## [Task]
Without changing anything, reproduce every record below.
======== Provided material
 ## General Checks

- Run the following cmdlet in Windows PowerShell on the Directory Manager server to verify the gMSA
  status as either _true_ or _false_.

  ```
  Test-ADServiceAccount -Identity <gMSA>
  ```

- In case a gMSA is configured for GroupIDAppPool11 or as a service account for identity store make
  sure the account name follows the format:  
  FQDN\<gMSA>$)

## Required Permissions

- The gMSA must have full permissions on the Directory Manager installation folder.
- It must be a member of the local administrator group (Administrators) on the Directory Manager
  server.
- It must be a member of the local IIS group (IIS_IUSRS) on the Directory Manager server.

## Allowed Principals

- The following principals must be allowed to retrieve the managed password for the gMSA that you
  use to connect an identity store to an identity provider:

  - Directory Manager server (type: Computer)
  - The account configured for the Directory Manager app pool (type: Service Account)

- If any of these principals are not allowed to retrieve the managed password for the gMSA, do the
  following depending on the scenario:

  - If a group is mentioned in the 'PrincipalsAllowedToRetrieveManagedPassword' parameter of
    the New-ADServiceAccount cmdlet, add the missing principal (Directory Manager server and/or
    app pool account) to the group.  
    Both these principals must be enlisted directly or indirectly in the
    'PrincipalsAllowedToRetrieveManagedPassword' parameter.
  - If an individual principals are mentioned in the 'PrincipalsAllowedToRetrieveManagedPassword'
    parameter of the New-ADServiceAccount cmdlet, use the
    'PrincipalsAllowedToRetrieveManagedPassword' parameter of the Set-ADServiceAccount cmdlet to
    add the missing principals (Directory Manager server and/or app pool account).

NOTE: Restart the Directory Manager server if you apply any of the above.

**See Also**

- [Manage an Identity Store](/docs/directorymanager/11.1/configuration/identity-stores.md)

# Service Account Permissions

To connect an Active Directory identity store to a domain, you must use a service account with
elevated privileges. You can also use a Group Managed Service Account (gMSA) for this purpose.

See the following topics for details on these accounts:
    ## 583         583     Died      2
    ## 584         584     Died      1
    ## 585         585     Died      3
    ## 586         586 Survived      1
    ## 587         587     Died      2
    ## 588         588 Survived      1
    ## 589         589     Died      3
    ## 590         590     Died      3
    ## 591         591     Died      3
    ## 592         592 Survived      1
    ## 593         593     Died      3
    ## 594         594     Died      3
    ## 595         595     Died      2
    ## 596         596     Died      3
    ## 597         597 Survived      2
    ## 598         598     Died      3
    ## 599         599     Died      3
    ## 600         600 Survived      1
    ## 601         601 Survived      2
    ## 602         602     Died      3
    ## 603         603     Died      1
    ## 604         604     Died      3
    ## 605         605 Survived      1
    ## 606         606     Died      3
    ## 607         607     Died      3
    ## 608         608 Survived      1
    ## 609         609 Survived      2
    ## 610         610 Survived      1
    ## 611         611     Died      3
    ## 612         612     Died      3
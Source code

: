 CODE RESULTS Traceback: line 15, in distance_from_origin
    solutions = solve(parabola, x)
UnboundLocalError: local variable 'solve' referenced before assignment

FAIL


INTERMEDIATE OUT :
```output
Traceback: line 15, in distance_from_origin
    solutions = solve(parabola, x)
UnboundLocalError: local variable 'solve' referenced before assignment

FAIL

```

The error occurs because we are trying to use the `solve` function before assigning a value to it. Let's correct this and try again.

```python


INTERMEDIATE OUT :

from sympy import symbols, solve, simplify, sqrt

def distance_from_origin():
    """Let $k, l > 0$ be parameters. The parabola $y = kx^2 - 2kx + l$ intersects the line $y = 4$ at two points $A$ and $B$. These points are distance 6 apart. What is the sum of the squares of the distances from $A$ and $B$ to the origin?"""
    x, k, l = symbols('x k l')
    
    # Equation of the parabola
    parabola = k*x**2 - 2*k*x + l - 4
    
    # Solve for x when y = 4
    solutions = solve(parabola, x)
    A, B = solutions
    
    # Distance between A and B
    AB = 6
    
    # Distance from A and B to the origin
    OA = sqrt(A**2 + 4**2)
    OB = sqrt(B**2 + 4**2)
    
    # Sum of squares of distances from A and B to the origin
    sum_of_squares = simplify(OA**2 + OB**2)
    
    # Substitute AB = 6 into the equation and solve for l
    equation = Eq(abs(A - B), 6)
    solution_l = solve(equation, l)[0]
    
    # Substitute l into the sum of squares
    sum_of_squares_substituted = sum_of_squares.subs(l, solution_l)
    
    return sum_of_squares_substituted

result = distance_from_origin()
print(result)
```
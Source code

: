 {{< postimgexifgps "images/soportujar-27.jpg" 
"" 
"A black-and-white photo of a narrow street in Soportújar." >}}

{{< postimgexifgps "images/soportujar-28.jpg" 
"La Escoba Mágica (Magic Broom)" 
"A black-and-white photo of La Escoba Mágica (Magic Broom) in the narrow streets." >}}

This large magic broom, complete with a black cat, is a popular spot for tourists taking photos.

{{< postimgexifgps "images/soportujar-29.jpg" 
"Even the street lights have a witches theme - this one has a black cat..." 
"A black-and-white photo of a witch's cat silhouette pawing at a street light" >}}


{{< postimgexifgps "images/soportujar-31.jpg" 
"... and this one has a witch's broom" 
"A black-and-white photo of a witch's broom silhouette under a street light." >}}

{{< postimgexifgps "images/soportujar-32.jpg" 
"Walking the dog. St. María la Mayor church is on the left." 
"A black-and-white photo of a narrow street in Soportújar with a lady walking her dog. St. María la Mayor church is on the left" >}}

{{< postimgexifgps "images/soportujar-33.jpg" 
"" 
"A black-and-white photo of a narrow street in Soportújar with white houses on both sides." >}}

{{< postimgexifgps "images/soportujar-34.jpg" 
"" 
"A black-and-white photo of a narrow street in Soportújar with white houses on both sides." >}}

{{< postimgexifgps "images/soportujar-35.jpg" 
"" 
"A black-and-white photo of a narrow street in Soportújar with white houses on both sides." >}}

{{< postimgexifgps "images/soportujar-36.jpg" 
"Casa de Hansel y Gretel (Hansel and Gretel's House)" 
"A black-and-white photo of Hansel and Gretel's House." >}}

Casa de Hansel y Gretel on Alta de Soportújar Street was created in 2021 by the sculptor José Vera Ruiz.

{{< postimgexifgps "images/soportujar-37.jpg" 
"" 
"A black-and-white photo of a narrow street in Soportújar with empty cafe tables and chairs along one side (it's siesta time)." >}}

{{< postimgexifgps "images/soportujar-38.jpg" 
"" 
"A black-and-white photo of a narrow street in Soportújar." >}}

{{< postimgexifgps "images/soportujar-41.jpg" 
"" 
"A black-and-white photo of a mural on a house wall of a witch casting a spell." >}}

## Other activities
================
## [Answer below]
 ## General Checks

- Run the following cmdlet in Windows PowerShell on the Directory Manager server to verify the gMSA
  status as either _true_ or _false_.

  ```
  Test-ADServiceAccount -Identity <gMSA>
  ```

- In case a gMSA is configured for GroupIDAppPool11 or as a service account for identity store make
  sure the account name follows the format:  
  FQDN\<gMSA>$)

## Required Permissions

- The gMSA must have full permissions on the Directory Manager installation folder.
- It must be a member of the local administrator group (Administrators) on the Directory Manager
  server.
- It must be a member of the local IIS group (IIS_IUSRS) on the Directory Manager server.

## Allowed Principals

- The following principals must be allowed to retrieve the managed password for the gMSA that you
  use to connect an identity store to an identity provider:

  - Directory Manager server (type: Computer)
  - The account configured for the Directory Manager app pool (type: Service Account)

- If any of these principals are not allowed to retrieve the managed password for the gMSA, do the
  following depending on the scenario:

  - If a group is mentioned in the 'PrincipalsAllowedToRetrieveManagedPassword' parameter of
    the New-ADServiceAccount cmdlet, add the missing principal (Directory Manager server and/or
    app pool account) to the group.  
    Both these principals must be enlisted directly or indirectly in the
    'PrincipalsAllowedToRetrieveManagedPassword' parameter.
  - If an individual principals are mentioned in the 'PrincipalsAllowedToRetrieveManagedPassword'
    parameter of the New-ADServiceAccount cmdlet, use the
    'PrincipalsAllowedToRetrieveManagedPassword' parameter of the Set-ADServiceAccount cmdlet to
    add the missing principals (Directory Manager server and/or app pool account).

NOTE: Restart the Directory Manager server if you apply any of the above.

**See Also**

- [Manage an Identity Store](/docs/directorymanager/11.1/configuration/identity-stores.md)

# Service Account Permissions

To connect an Active Directory identity store to a domain, you must use a service account with
elevated privileges. You can also use a Group Managed Service Account (gMSA) for this purpose.

See the following topics for details on these accounts:
    ## 583         583     Died      2
    ## 584         584     Died      1
    ## 585         585     Died      3
    ## 586         586 Survived      1
    ## 587         587     Died      2
    ## 588         588 Survived      1
    ## 589         589     Died      3
    ## 590         590     Died      3
    ## 591         591     Died      3
    ## 592         592 Survived      1
    ## 593         593     Died      3
    ## 594         594     Died      3
    ## 595         595     Died      2
    ## 596         596     Died      3
    ## 597         597 Survived      2
    ## 598         598     Died      3
    ## 599         599     Died      3
    ## 600         600 Survived      1
    ## 601         601 Survived      2
    ## 602         602     Died      3
    ## 603         603     Died      1
    ## 604         604     Died      3
    ## 605         605 Survived      1
    ## 606         606     Died      3
    ## 607         607     Died      3
    ## 608         608 Survived      1
    ## 609         609 Survived      2
    ## 610         610 Survived      1
    ## 611         611     Died      3
    ## 612         612     Died      3
Source code

: CODE RESULTS Traceback: line 15, in distance_from_origin
    solutions = solve(parabola, x)
UnboundLocalError: local variable 'solve' referenced before assignment

FAIL


INTERMEDIATE OUT :
```output
Traceback: line 15, in distance_from_origin
    solutions = solve(parabola, x)
UnboundLocalError: local variable 'solve' referenced before assignment

FAIL

```

The error occurs because we are trying to use the `solve` function before assigning a value to it. Let's correct this and try again.

```python


INTERMEDIATE OUT :

from sympy import symbols, solve, simplify, sqrt

def distance_from_origin():
    """Let $k, l > 0$ be parameters. The parabola $y = kx^2 - 2kx + l$ intersects the line $y = 4$ at two points $A$ and $B$. These points are distance 6 apart. What is the sum of the squares of the distances from $A$ and $B$ to the origin?"""
    x, k, l = symbols('x k l')
    
    # Equation of the parabola
    parabola = k*x**2 - 2*k*x + l - 4
    
    # Solve for x when y = 4
    solutions = solve(parabola, x)
    A, B = solutions
    
    # Distance between A and B
    AB = 6
    
    # Distance from A and B to the origin
    OA = sqrt(A**2 + 4**2)
    OB = sqrt(B**2 + 4**2)
    
    # Sum of squares of distances from A and B to the origin
    sum_of_squares = simplify(OA**2 + OB**2)
    
    # Substitute AB = 6 into the equation and solve for l
    equation = Eq(abs(A - B), 6)
    solution_l = solve(equation, l)[0]
    
    # Substitute l into the sum of squares
    sum_of_squares_substituted = sum_of_squares.subs(l, solution_l)
    
    return sum_of_squares_substituted

result = distance_from_origin()
print(result)
```
Source code

: {{< postimgexifgps "images/soportujar-27.jpg" 
"" 
"A black-and-white photo of a narrow street in Soportújar." >}}

{{< postimgexifgps "images/soportujar-28.jpg" 
"La Escoba Mágica (Magic Broom)" 
"A black-and-white photo of La Escoba Mágica (Magic Broom) in the narrow streets." >}}

This large magic broom, complete with a black cat, is a popular spot for tourists taking photos.

{{< postimgexifgps "images/soportujar-29.jpg" 
"Even the street lights have a witches theme - this one has a black cat..." 
"A black-and-white photo of a witch's cat silhouette pawing at a street light" >}}


{{< postimgexifgps "images/soportujar-31.jpg" 
"... and this one has a witch's broom" 
"A black-and-white photo of a witch's broom silhouette under a street light." >}}

{{< postimgexifgps "images/soportujar-32.jpg" 
"Walking the dog. St. María la Mayor church is on the left." 
"A black-and-white photo of a narrow street in Soportújar with a lady walking her dog. St. María la Mayor church is on the left" >}}

{{< postimgexifgps "images/soportujar-33.jpg" 
"" 
"A black-and-white photo of a narrow street in Soportújar with white houses on both sides." >}}

{{< postimgexifgps "images/soportujar-34.jpg" 
"" 
"A black-and-white photo of a narrow street in Soportújar with white houses on both sides." >}}

{{< postimgexifgps "images/soportujar-35.jpg" 
"" 
"A black-and-white photo of a narrow street in Soportújar with white houses on both sides." >}}

{{< postimgexifgps "images/soportujar-36.jpg" 
"Casa de Hansel y Gretel (Hansel and Gretel's House)" 
"A black-and-white photo of Hansel and Gretel's House." >}}

Casa de Hansel y Gretel on Alta de Soportújar Street was created in 2021 by the sculptor José Vera Ruiz.

{{< postimgexifgps "images/soportujar-37.jpg" 
"" 
"A black-and-white photo of a narrow street in Soportújar with empty cafe tables and chairs along one side (it's siesta time)." >}}

{{< postimgexifgps "images/soportujar-38.jpg" 
"" 
"A black-and-white photo of a narrow street in Soportújar." >}}

{{< postimgexifgps "images/soportujar-41.jpg" 
"" 
"A black-and-white photo of a mural on a house wall of a witch casting a spell." >}}

## Other activities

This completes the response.